I've had a beer score 40 in one competition and 33 at another, judged within weeks of each other.
If that's as far as your variance goes, then you've got it good.
Judge variability is DEFINITELY a legit complaint, as is the lack of properly certified judges, especially at larger comps (don't get me started on my frustration with only getting sheets from low ranking judges at NHC). But that's one I don't have an answer to.
Two instances last year, I had a beer score a 38 in one comp and win me a bronze (scoring 36-40 in a few other comps), only to turn around a WEEK LATER from the same batch, and score me a 19 for an alleged infection. Could have been a bad bottle (would have been the only one of a 10 gallon batch), could have been bad judges, but from what I understand that comp had some issues with bottles getting swapped accidentally. No way to know. I wrote it off.
Then I had a beer score a 40, get me a gold, and then two weeks later at NHC first round, score a 19 for alleged fusels. That one didn't make the rounds in any other comps, but definitely no fusels in there.
I was livid from both, and mostly stopped entering at that point. A few points here or there, I can live with that. Some styles (Milds for example), I know not to expect a good result, because most judges haven't had an authentic example and the guidelines are easy to misinterpret without that context. Same thing, I can live with that.
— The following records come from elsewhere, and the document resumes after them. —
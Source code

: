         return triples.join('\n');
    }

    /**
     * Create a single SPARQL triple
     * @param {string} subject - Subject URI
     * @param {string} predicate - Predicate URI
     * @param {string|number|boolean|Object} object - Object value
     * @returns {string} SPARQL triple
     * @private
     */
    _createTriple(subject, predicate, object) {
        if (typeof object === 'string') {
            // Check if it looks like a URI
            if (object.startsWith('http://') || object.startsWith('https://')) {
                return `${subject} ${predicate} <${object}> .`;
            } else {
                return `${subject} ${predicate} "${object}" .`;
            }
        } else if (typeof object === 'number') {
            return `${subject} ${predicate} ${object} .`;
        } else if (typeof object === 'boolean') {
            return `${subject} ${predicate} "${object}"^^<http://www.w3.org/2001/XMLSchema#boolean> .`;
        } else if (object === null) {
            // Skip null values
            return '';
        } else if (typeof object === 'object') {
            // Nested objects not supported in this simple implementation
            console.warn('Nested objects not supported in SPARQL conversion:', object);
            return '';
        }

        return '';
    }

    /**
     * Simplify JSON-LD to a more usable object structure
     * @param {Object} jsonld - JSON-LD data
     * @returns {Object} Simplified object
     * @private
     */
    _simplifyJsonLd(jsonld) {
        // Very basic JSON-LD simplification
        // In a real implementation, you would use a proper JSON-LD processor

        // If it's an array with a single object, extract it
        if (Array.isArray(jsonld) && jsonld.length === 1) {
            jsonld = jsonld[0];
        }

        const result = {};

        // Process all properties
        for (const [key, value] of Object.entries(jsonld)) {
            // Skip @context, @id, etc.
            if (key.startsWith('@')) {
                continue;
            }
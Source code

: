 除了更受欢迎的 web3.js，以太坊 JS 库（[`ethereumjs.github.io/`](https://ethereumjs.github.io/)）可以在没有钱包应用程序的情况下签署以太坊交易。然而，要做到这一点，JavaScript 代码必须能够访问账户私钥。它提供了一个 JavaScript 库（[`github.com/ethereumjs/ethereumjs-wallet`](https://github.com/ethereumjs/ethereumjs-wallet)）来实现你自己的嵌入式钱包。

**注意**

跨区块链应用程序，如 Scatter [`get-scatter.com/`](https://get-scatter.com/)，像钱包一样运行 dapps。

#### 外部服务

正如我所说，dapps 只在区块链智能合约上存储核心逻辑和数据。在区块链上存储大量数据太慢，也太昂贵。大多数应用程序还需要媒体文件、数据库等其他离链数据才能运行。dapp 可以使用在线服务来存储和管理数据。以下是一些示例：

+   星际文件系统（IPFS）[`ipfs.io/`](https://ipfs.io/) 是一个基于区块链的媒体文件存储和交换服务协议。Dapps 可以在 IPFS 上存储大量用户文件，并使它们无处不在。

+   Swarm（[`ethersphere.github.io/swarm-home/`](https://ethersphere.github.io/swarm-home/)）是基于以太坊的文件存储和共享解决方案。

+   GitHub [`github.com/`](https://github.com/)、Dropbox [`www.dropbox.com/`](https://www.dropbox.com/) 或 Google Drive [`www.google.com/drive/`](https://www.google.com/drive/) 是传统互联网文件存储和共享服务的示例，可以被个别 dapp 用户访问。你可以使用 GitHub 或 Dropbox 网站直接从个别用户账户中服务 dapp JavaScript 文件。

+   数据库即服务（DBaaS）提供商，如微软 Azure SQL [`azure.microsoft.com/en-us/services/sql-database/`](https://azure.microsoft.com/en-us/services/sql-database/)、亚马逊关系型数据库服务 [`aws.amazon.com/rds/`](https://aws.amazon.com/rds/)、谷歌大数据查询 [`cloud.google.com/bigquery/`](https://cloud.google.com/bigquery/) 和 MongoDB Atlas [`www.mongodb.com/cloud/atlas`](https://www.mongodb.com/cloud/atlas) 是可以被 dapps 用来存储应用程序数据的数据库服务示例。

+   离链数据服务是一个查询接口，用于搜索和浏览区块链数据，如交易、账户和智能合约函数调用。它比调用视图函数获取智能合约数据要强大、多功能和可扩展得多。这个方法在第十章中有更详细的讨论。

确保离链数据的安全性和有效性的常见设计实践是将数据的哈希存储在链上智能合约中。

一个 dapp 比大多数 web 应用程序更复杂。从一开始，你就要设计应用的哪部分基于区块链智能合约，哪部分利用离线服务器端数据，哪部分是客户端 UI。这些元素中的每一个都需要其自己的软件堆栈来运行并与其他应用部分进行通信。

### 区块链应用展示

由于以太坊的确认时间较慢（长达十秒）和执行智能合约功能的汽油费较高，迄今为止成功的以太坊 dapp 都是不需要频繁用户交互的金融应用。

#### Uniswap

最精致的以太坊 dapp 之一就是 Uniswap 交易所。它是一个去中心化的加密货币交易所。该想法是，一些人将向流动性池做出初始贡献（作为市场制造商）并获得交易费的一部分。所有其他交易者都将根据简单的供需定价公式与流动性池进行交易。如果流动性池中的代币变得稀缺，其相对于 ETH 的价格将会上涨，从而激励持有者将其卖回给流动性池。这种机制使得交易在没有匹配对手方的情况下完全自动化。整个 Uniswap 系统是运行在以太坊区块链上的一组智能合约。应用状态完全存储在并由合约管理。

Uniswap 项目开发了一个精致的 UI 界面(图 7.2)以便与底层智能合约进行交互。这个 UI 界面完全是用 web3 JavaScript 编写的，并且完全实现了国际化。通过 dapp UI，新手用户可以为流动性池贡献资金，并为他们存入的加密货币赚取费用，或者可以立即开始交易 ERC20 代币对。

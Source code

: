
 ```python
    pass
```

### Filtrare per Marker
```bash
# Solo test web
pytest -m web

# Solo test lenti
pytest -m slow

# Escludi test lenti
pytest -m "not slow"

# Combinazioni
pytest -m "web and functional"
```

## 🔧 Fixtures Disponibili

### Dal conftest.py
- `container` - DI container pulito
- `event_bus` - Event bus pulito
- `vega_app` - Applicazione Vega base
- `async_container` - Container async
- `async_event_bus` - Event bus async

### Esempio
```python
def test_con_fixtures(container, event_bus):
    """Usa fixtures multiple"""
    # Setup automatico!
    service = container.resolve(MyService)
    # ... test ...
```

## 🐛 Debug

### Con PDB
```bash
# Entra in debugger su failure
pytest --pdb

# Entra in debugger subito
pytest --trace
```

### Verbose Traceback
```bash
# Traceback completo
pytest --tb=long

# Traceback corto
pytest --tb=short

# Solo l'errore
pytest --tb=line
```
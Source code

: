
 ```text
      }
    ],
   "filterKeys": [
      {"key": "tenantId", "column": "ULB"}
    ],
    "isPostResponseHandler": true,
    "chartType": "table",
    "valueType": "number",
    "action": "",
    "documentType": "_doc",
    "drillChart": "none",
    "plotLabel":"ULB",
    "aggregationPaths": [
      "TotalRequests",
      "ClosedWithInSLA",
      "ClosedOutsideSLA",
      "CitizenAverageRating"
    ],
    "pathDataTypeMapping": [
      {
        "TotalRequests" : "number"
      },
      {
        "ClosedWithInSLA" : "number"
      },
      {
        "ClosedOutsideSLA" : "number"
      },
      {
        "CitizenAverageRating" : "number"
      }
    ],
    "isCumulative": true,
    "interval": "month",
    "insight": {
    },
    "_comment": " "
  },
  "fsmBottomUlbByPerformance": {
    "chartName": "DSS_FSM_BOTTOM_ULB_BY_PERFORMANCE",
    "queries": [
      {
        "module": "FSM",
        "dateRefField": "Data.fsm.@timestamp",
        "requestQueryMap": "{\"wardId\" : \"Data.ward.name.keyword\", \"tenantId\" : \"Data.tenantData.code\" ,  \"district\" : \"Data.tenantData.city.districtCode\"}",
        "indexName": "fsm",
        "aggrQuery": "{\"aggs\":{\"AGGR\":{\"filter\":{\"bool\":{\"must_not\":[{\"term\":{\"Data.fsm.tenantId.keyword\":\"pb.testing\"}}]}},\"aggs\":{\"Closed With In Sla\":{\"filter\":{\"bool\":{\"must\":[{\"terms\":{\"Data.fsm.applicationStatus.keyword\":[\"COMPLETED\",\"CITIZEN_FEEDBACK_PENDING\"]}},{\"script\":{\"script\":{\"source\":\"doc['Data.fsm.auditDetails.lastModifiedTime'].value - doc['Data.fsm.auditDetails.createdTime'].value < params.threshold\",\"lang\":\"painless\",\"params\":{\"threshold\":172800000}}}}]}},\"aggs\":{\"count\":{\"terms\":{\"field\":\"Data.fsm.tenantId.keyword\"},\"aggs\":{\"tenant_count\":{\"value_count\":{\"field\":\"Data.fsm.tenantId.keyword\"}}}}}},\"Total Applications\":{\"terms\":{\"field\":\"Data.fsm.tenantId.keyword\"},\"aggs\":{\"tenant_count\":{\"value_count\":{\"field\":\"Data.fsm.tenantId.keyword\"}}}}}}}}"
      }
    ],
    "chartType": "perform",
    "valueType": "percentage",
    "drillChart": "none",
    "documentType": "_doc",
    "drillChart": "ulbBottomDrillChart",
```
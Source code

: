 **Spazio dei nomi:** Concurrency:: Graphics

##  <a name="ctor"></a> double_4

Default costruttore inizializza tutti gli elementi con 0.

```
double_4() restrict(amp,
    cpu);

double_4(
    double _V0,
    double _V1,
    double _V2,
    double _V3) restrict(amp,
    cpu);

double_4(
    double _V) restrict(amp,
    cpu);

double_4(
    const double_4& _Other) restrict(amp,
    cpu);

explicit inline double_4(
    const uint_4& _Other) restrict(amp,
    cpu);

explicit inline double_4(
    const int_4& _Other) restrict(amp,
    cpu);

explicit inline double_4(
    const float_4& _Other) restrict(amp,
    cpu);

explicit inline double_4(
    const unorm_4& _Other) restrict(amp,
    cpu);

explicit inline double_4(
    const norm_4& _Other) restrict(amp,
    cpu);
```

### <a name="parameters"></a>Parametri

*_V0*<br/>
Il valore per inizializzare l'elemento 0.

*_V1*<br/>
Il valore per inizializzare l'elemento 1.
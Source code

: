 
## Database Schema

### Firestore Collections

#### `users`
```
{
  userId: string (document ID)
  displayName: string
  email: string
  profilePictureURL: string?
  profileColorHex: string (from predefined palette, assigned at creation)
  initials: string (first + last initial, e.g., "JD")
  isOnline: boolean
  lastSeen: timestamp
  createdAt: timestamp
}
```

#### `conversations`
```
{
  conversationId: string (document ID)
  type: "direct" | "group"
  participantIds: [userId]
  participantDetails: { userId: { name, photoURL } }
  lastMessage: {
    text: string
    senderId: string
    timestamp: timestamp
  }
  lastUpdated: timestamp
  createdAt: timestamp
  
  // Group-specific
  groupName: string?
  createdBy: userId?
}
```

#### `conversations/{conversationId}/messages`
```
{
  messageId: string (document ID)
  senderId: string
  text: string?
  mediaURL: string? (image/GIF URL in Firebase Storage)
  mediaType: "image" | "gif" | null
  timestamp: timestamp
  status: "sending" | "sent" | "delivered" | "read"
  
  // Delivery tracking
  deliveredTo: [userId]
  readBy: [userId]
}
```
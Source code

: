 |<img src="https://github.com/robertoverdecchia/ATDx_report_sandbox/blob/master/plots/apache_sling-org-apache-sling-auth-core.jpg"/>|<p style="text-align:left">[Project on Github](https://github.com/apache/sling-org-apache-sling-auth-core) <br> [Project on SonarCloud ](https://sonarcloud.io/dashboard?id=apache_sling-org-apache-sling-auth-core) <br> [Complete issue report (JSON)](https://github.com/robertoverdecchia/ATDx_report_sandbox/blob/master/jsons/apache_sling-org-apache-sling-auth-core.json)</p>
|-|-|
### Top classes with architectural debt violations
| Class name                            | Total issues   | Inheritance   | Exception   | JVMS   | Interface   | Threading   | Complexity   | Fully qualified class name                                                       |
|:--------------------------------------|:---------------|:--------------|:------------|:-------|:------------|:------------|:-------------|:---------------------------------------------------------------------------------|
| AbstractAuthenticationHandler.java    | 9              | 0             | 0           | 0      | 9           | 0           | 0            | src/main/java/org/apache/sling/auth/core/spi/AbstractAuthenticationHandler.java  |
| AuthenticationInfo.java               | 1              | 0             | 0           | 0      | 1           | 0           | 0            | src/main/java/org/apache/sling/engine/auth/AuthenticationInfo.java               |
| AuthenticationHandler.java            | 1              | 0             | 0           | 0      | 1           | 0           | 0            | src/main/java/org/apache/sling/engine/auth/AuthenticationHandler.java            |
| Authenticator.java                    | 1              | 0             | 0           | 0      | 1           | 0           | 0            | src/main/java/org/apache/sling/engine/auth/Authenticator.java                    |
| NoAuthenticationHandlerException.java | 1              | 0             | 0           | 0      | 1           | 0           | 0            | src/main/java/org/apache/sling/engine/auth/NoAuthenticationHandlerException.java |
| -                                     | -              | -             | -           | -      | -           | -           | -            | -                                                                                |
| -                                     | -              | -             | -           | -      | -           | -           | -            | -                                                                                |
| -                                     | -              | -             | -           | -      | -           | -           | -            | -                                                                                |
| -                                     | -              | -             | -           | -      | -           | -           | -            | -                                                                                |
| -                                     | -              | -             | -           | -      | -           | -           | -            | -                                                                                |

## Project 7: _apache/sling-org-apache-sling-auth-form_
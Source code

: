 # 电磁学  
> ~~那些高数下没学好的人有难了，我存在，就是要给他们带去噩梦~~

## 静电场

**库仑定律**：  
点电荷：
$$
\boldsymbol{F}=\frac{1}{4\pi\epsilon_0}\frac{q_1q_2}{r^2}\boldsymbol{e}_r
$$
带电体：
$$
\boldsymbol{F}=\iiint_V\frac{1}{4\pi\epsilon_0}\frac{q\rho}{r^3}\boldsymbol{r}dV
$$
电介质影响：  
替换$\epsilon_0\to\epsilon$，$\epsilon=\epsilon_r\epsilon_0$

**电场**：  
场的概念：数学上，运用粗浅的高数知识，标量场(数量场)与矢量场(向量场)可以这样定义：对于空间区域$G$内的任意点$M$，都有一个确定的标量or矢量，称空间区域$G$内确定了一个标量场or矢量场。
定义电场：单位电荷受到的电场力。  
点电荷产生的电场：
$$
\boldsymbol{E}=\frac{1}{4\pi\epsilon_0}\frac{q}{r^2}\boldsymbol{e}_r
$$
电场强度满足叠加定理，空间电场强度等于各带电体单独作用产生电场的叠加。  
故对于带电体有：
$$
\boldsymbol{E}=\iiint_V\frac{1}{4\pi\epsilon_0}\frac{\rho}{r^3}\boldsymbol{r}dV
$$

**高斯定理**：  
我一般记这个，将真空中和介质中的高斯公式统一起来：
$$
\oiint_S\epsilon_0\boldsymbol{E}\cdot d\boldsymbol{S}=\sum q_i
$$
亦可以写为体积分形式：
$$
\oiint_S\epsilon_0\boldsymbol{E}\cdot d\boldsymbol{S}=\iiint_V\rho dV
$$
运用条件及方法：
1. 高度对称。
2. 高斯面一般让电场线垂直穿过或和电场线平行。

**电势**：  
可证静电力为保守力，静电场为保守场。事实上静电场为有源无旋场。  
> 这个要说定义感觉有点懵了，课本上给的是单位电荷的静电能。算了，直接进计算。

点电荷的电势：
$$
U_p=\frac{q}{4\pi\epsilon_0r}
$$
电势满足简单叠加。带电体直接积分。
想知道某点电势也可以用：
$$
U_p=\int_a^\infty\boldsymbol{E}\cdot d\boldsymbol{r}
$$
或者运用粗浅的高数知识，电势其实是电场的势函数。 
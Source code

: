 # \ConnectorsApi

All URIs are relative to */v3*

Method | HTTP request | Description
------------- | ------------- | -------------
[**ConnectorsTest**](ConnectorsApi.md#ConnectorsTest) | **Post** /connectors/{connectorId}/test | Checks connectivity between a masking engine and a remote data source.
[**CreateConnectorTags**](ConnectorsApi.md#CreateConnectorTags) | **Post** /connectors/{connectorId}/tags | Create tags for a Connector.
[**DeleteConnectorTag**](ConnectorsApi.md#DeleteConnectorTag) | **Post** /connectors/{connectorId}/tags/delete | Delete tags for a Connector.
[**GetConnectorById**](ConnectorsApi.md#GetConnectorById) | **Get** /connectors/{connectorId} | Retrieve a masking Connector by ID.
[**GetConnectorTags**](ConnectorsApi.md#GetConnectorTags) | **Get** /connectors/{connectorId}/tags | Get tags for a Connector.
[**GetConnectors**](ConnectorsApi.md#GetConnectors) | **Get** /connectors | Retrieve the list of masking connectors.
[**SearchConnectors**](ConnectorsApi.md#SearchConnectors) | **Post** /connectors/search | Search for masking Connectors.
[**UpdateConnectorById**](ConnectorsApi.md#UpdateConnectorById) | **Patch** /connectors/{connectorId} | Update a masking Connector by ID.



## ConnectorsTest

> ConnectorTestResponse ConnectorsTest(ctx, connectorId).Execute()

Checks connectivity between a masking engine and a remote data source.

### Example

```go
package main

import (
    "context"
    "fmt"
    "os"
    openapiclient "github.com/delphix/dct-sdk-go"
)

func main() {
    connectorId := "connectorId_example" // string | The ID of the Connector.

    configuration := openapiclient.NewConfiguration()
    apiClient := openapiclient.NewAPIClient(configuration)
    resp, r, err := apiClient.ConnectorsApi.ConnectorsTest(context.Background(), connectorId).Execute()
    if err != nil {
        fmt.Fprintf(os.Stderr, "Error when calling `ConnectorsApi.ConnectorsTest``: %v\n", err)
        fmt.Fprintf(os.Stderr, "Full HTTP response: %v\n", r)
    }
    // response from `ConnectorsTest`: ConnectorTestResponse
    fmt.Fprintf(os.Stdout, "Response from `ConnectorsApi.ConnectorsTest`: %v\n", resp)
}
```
But ~20 point swings between the same batch and within 1-2 weeks of each other is a bit much.
So if that were the complaint the OP made, I'd be completely in agreement.
And then there's the idea, any comp you score well has great judges, any comp you don't has bad judges.
But ultimately, while I know I make consistently good beer (occasionally a new recipe won't turn out how I intended, but still procedurally sound), I'd never boast that I'm a world class brewer.